Working from the data below, write out exactly the lines from its first through the line that contains "parameter is not", both ends included and pictures omitted.

*** Opening of DATA EXTRACTS ***

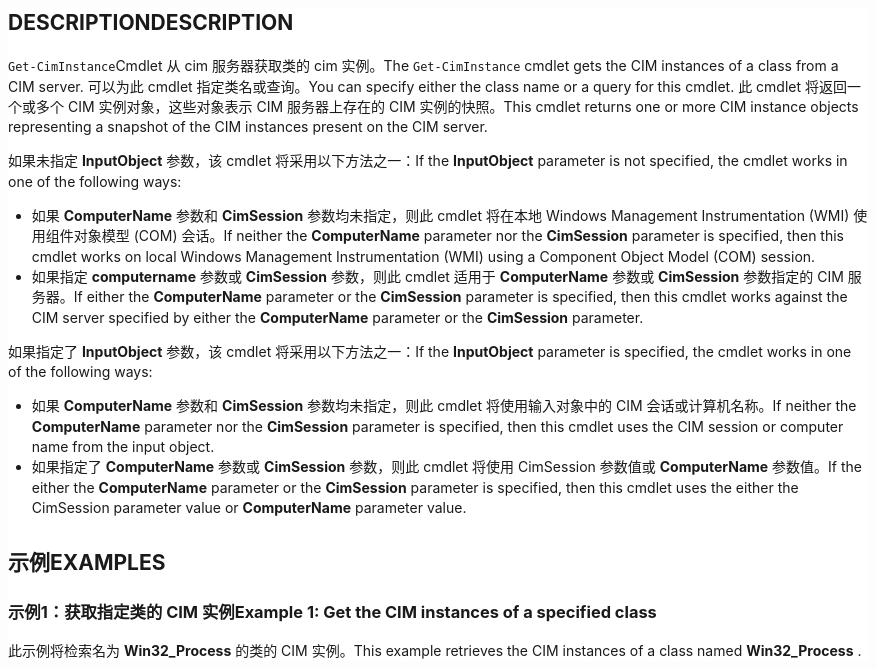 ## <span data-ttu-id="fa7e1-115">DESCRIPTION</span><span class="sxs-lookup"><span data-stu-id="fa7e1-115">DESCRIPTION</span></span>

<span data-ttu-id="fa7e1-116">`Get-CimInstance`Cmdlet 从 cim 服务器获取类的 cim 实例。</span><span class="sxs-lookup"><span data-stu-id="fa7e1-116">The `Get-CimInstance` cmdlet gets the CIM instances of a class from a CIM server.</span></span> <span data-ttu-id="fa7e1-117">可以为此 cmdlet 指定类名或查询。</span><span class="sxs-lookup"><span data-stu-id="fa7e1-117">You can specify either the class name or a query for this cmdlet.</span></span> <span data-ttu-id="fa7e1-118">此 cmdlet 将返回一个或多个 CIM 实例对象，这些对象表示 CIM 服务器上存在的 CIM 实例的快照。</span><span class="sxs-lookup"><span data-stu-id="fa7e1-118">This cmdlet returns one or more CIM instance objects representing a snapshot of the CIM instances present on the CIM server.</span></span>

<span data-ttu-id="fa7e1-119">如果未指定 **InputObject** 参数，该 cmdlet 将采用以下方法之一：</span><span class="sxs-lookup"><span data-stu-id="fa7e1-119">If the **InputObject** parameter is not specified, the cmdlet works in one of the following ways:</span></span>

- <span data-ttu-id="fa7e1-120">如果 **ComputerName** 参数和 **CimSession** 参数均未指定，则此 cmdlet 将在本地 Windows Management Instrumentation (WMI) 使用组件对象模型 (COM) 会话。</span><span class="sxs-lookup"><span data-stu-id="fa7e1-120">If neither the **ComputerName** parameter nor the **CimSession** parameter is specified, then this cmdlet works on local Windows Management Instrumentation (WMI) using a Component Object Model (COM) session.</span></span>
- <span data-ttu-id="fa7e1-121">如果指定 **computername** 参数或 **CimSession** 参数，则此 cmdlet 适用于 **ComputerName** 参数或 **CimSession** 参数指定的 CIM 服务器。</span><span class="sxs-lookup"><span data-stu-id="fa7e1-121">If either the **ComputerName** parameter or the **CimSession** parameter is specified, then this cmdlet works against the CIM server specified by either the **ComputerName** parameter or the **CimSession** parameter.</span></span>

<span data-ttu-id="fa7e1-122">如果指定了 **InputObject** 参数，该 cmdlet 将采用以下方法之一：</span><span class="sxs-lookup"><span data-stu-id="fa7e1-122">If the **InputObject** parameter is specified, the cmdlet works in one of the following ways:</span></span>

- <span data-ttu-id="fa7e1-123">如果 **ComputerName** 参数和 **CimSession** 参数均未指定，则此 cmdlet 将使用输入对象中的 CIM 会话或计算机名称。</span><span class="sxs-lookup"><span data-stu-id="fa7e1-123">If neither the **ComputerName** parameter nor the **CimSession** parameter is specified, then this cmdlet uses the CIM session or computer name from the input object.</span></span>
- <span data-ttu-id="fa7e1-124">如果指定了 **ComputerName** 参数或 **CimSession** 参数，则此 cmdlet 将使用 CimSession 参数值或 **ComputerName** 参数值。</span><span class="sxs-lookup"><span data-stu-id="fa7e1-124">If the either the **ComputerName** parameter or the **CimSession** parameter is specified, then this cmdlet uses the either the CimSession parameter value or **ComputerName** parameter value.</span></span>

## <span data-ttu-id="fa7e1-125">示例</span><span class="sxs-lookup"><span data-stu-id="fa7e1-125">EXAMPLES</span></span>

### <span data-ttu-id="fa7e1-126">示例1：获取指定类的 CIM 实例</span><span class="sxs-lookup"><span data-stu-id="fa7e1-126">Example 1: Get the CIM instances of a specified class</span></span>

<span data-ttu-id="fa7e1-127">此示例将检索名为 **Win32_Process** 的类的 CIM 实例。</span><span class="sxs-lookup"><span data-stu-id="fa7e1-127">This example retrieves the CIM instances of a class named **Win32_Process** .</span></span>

*** Close of DATA EXTRACTS ***

» WORKED SOLUTION
 ## <span data-ttu-id="fa7e1-115">DESCRIPTION</span><span class="sxs-lookup"><span data-stu-id="fa7e1-115">DESCRIPTION</span></span>

<span data-ttu-id="fa7e1-116">`Get-CimInstance`Cmdlet 从 cim 服务器获取类的 cim 实例。</span><span class="sxs-lookup"><span data-stu-id="fa7e1-116">The `Get-CimInstance` cmdlet gets the CIM instances of a class from a CIM server.</span></span> <span data-ttu-id="fa7e1-117">可以为此 cmdlet 指定类名或查询。</span><span class="sxs-lookup"><span data-stu-id="fa7e1-117">You can specify either the class name or a query for this cmdlet.</span></span> <span data-ttu-id="fa7e1-118">此 cmdlet 将返回一个或多个 CIM 实例对象，这些对象表示 CIM 服务器上存在的 CIM 实例的快照。</span><span class="sxs-lookup"><span data-stu-id="fa7e1-118">This cmdlet returns one or more CIM instance objects representing a snapshot of the CIM instances present on the CIM server.</span></span>

<span data-ttu-id="fa7e1-119">如果未指定 **InputObject** 参数，该 cmdlet 将采用以下方法之一：</span><span class="sxs-lookup"><span data-stu-id="fa7e1-119">If the **InputObject** parameter is not specified, the cmdlet works in one of the following ways:</span></span>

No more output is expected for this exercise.